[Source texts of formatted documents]
════════════════════

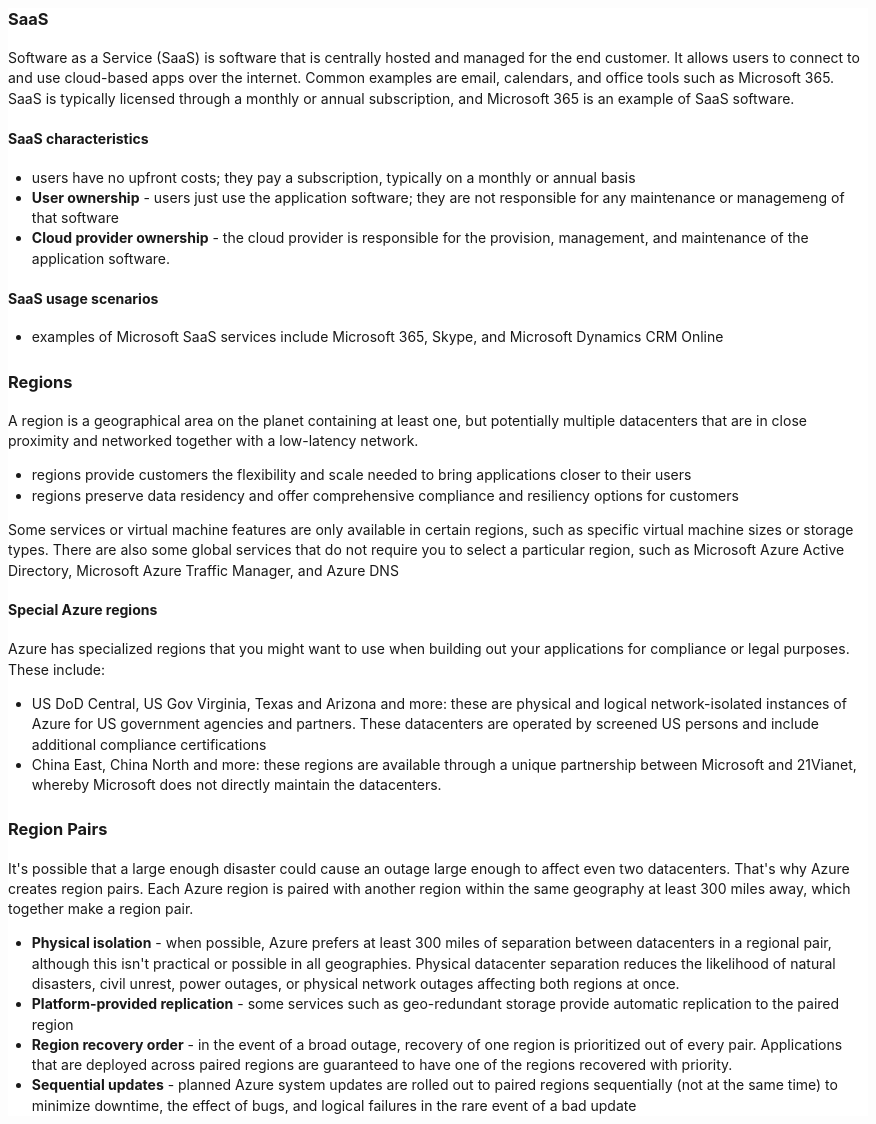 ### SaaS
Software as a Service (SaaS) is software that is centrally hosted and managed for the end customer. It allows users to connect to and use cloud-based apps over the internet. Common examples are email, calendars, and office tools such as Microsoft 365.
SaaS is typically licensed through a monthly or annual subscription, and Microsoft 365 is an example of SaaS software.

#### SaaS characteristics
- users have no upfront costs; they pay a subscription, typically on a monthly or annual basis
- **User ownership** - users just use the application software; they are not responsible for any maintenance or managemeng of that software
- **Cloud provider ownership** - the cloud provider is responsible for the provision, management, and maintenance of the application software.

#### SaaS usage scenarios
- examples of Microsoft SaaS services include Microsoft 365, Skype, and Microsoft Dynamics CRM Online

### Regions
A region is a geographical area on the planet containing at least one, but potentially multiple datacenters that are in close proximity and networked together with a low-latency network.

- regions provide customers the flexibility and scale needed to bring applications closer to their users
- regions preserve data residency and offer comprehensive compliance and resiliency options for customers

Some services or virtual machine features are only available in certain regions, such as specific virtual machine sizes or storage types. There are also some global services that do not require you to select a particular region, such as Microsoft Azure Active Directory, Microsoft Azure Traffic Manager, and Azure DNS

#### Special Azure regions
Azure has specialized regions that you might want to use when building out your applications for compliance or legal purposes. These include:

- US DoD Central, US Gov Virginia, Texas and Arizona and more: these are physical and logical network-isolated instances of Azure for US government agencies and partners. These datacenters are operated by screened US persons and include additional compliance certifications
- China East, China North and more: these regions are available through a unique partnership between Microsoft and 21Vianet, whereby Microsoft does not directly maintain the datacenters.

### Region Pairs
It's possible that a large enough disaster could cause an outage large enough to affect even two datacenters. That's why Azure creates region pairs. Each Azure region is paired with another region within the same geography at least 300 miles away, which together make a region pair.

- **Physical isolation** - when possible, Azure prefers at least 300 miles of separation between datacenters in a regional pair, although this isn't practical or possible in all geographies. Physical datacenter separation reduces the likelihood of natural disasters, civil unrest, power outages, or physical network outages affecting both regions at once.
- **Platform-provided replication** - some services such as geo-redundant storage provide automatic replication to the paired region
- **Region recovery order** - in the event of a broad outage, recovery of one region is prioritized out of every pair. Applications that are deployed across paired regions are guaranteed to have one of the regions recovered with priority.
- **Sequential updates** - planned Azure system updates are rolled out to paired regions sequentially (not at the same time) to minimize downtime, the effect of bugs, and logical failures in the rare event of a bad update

════════════════════

What you need to do: Reproduce the complete set of records verbatim and omit the pictures.

Reply to the task:
 ### SaaS
Software as a Service (SaaS) is software that is centrally hosted and managed for the end customer. It allows users to connect to and use cloud-based apps over the internet. Common examples are email, calendars, and office tools such as Microsoft 365.
SaaS is typically licensed through a monthly or annual subscription, and Microsoft 365 is an example of SaaS software.

#### SaaS characteristics
- users have no upfront costs; they pay a subscription, typically on a monthly or annual basis
- **User ownership** - users just use the application software; they are not responsible for any maintenance or managemeng of that software
- **Cloud provider ownership** - the cloud provider is responsible for the provision, management, and maintenance of the application software.

#### SaaS usage scenarios
- examples of Microsoft SaaS services include Microsoft 365, Skype, and Microsoft Dynamics CRM Online

### Regions
A region is a geographical area on the planet containing at least one, but potentially multiple datacenters that are in close proximity and networked together with a low-latency network.

- regions provide customers the flexibility and scale needed to bring applications closer to their users
- regions preserve data residency and offer comprehensive compliance and resiliency options for customers

Some services or virtual machine features are only available in certain regions, such as specific virtual machine sizes or storage types. There are also some global services that do not require you to select a particular region, such as Microsoft Azure Active Directory, Microsoft Azure Traffic Manager, and Azure DNS

#### Special Azure regions
Azure has specialized regions that you might want to use when building out your applications for compliance or legal purposes. These include:

- US DoD Central, US Gov Virginia, Texas and Arizona and more: these are physical and logical network-isolated instances of Azure for US government agencies and partners. These datacenters are operated by screened US persons and include additional compliance certifications
- China East, China North and more: these regions are available through a unique partnership between Microsoft and 21Vianet, whereby Microsoft does not directly maintain the datacenters.

### Region Pairs
It's possible that a large enough disaster could cause an outage large enough to affect even two datacenters. That's why Azure creates region pairs. Each Azure region is paired with another region within the same geography at least 300 miles away, which together make a region pair.

- **Physical isolation** - when possible, Azure prefers at least 300 miles of separation between datacenters in a regional pair, although this isn't practical or possible in all geographies. Physical datacenter separation reduces the likelihood of natural disasters, civil unrest, power outages, or physical network outages affecting both regions at once.
- **Platform-provided replication** - some services such as geo-redundant storage provide automatic replication to the paired region
- **Region recovery order** - in the event of a broad outage, recovery of one region is prioritized out of every pair. Applications that are deployed across paired regions are guaranteed to have one of the regions recovered with priority.
- **Sequential updates** - planned Azure system updates are rolled out to paired regions sequentially (not at the same time) to minimize downtime, the effect of bugs, and logical failures in the rare event of a bad update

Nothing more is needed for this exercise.